### DATA EXTRACT:
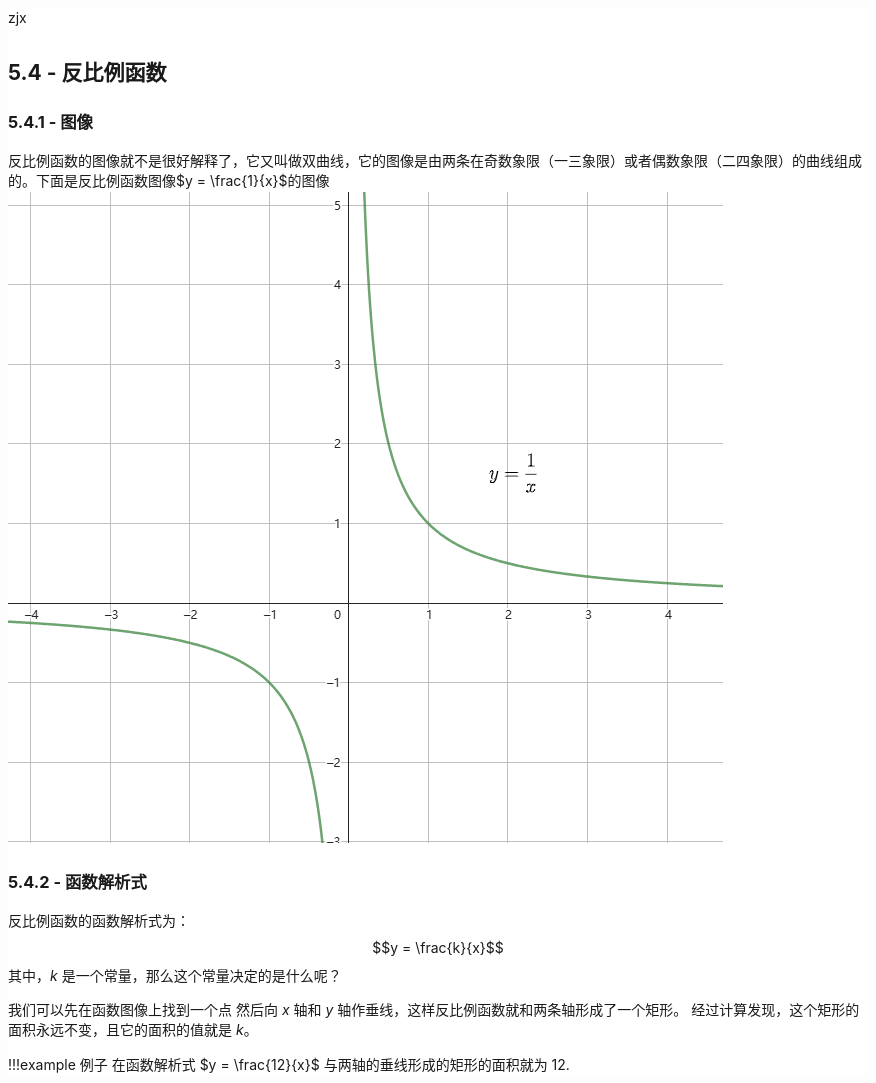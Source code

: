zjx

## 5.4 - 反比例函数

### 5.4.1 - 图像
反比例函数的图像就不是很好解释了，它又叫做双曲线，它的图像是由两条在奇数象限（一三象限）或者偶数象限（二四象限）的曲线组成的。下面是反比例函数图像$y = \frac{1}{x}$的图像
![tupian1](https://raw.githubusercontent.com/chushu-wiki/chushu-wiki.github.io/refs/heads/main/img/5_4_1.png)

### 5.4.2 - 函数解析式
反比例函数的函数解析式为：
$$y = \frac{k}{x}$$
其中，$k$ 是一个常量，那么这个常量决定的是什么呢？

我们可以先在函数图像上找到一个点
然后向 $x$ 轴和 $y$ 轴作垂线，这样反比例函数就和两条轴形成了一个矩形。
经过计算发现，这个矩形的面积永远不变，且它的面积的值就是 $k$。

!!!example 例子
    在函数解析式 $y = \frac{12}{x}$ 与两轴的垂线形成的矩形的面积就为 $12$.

* * *

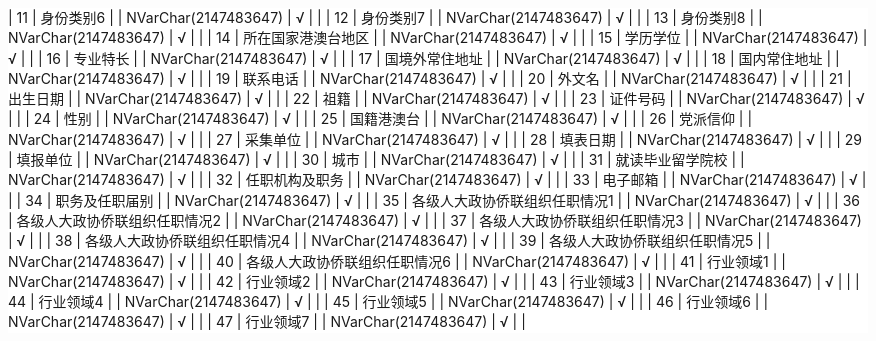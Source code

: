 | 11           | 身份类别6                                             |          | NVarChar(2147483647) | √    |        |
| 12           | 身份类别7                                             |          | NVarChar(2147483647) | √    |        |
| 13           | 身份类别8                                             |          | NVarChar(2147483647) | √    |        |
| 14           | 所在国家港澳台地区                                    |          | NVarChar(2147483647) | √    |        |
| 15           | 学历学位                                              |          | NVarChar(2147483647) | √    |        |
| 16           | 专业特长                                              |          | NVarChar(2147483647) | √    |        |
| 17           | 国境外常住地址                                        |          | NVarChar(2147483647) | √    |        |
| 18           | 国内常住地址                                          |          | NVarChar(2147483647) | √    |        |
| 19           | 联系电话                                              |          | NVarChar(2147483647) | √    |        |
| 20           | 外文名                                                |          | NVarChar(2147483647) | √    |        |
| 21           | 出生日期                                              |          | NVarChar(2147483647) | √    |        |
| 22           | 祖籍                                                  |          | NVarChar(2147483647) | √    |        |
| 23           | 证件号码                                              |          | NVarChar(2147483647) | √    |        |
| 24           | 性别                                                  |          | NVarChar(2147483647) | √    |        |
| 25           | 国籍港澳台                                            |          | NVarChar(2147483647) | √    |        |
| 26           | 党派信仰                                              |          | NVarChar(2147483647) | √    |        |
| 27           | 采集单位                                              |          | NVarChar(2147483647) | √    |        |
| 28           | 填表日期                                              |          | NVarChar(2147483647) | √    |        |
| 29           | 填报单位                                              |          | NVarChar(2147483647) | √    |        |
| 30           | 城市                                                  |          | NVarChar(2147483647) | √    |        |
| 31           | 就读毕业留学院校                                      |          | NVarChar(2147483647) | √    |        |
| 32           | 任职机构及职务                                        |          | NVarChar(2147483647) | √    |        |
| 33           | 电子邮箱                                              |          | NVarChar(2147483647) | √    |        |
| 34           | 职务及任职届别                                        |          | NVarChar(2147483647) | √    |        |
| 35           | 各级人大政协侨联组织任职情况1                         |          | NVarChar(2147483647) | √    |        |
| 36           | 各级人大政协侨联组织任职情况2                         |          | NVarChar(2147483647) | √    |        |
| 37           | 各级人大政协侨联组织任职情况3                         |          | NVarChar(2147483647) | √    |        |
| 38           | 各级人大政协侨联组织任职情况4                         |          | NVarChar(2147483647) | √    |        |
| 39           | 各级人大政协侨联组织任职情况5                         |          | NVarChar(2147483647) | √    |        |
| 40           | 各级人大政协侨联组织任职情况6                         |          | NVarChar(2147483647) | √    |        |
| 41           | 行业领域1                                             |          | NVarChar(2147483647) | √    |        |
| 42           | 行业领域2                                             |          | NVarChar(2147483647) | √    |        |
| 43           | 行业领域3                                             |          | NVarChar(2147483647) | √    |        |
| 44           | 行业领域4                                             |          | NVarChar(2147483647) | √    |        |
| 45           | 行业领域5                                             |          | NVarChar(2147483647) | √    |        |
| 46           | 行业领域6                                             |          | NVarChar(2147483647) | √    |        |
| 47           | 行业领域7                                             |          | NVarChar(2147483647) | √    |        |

* * *

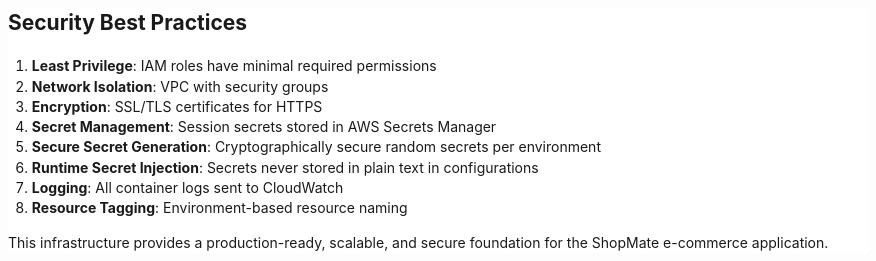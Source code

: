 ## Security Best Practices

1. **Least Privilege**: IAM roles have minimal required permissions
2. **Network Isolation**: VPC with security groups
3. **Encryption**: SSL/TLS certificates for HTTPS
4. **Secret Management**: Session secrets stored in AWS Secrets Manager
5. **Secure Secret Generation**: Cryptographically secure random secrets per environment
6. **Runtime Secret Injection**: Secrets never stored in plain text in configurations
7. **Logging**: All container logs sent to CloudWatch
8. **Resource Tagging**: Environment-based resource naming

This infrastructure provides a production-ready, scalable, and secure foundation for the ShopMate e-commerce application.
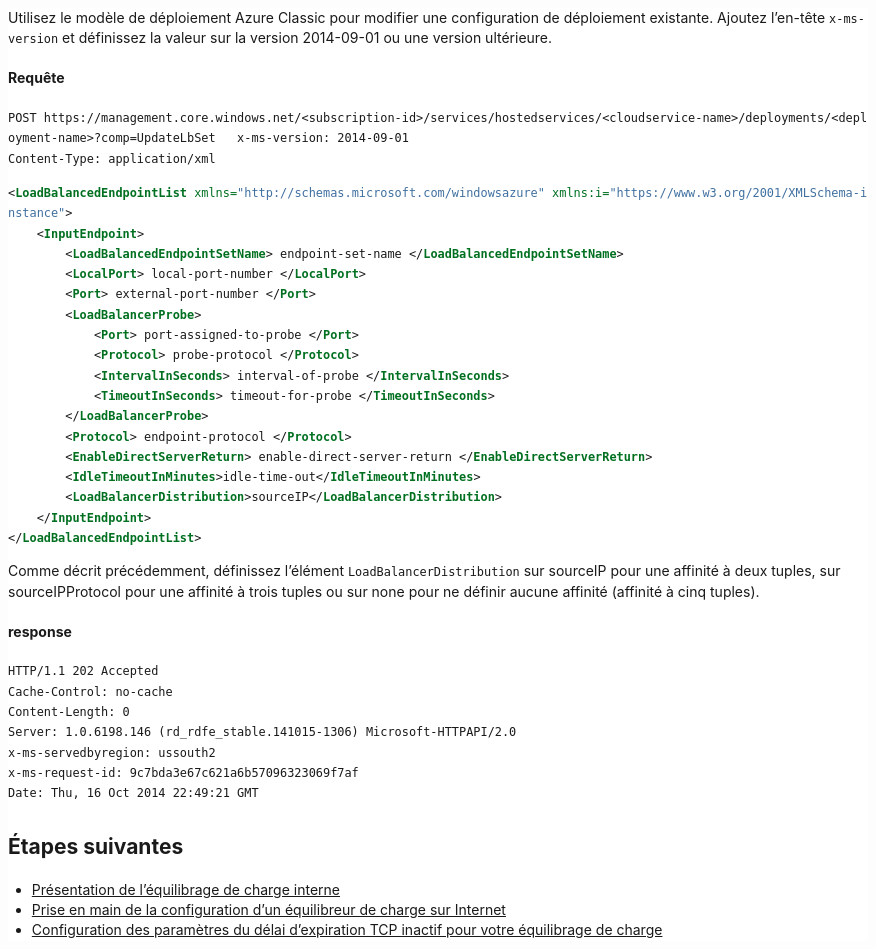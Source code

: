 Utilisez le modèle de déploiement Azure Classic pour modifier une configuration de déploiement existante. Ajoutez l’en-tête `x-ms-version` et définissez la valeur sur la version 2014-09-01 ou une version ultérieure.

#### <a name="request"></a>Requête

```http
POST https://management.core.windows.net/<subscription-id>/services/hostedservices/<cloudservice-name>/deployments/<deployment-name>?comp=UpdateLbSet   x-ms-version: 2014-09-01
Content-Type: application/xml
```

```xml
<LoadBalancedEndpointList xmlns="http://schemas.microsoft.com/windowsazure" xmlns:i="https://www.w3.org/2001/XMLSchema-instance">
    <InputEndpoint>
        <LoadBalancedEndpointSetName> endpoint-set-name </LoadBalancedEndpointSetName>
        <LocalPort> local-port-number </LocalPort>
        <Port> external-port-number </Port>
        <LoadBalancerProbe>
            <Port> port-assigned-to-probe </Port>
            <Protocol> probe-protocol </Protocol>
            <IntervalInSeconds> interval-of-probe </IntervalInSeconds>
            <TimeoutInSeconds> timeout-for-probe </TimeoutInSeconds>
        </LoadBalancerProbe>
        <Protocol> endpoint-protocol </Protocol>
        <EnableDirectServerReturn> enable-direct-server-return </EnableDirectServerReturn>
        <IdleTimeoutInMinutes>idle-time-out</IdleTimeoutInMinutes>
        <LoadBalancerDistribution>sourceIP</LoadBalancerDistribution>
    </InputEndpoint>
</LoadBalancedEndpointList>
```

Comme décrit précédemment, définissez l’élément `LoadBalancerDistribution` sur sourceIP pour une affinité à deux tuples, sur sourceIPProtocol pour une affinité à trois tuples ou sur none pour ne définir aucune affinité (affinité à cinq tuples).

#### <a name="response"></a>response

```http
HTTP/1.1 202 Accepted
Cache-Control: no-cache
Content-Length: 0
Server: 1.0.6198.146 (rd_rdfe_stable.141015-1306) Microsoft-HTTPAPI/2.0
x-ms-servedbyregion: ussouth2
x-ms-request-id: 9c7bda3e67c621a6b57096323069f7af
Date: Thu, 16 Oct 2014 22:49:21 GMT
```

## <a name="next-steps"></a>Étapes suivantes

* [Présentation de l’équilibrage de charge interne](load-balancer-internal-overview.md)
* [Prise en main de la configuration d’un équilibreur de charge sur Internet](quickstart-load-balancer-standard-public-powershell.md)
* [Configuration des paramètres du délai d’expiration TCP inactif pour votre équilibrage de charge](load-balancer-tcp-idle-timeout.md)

### BRIEF:
Pull out all lines from the entries above that include the word "version".

### ANSWER TO THIS TASK:
: Utilisez le modèle de déploiement Azure Classic pour modifier une configuration de déploiement existante. Ajoutez l’en-tête `x-ms-version` et définissez la valeur sur la version 2014-09-01 ou une version ultérieure.
POST https://management.core.windows.net/<subscription-id>/services/hostedservices/<cloudservice-name>/deployments/<deployment-name>?comp=UpdateLbSet   x-ms-version: 2014-09-01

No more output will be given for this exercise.